◆ PROBLEM REQUIREMENTS
Where a line below includes the word "number", copy that line.

(Records from a data source)
|---|

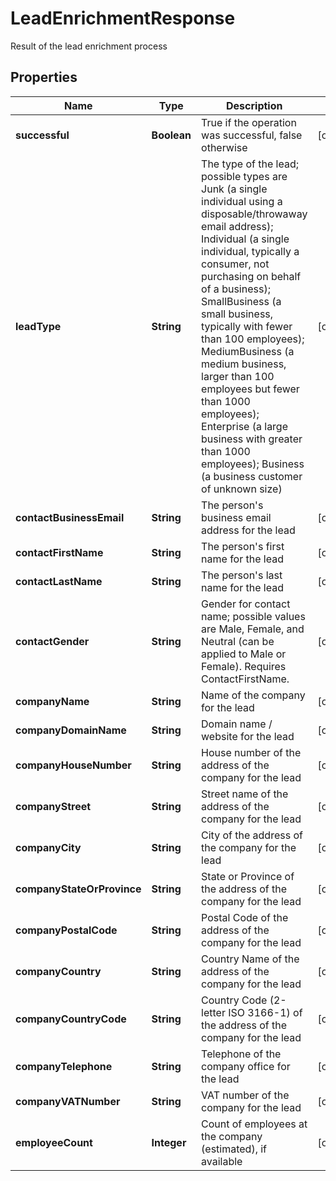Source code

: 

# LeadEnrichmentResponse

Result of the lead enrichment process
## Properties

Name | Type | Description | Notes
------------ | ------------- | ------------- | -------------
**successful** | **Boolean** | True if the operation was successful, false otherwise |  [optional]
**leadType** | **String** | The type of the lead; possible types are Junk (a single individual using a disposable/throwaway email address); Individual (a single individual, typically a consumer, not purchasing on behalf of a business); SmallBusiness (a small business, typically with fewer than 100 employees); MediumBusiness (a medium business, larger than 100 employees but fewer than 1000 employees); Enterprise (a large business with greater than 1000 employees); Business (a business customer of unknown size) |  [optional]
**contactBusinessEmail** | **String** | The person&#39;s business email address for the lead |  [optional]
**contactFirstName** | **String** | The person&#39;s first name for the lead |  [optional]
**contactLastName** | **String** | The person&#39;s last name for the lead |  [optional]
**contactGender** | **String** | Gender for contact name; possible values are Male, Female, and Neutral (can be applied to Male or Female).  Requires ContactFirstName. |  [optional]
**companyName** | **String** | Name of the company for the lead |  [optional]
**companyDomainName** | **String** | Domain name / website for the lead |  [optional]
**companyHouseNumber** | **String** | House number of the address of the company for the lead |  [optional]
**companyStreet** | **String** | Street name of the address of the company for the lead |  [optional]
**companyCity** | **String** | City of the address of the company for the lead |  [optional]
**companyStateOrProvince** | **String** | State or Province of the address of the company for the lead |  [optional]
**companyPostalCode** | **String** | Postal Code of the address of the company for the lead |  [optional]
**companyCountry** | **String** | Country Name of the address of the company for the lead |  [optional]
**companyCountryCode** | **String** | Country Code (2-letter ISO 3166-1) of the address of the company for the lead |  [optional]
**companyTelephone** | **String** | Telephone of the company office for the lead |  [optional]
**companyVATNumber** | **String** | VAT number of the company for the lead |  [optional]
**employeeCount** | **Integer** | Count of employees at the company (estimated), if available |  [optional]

|---|

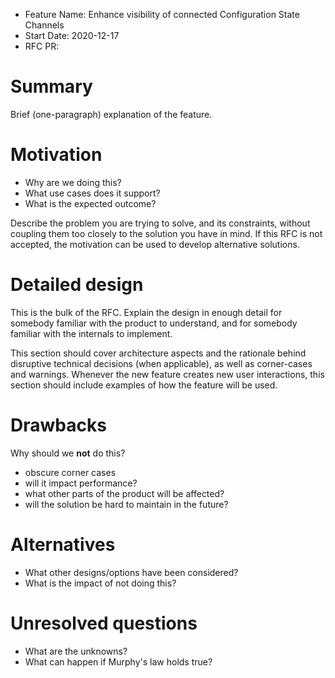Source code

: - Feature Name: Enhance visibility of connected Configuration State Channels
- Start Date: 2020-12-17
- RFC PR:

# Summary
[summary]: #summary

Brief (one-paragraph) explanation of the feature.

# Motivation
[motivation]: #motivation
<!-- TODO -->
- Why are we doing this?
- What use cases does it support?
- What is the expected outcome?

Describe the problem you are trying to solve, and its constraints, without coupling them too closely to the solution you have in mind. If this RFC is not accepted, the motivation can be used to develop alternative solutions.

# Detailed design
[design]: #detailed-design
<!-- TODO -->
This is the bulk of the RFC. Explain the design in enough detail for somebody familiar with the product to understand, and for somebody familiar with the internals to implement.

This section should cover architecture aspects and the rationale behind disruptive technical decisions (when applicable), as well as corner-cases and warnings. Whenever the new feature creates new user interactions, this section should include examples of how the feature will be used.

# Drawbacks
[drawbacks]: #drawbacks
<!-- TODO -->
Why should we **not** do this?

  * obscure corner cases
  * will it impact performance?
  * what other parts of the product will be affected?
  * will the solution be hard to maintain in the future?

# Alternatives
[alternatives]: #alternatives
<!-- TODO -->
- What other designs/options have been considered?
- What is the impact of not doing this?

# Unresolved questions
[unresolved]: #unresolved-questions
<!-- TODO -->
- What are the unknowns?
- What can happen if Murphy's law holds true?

|---|

◆ TASK SOLUTION
**companyHouseNumber** | **String** | House number of the address of the company for the lead |  [optional]
**companyVATNumber** | **String** | VAT number of the company for the lead |  [optional]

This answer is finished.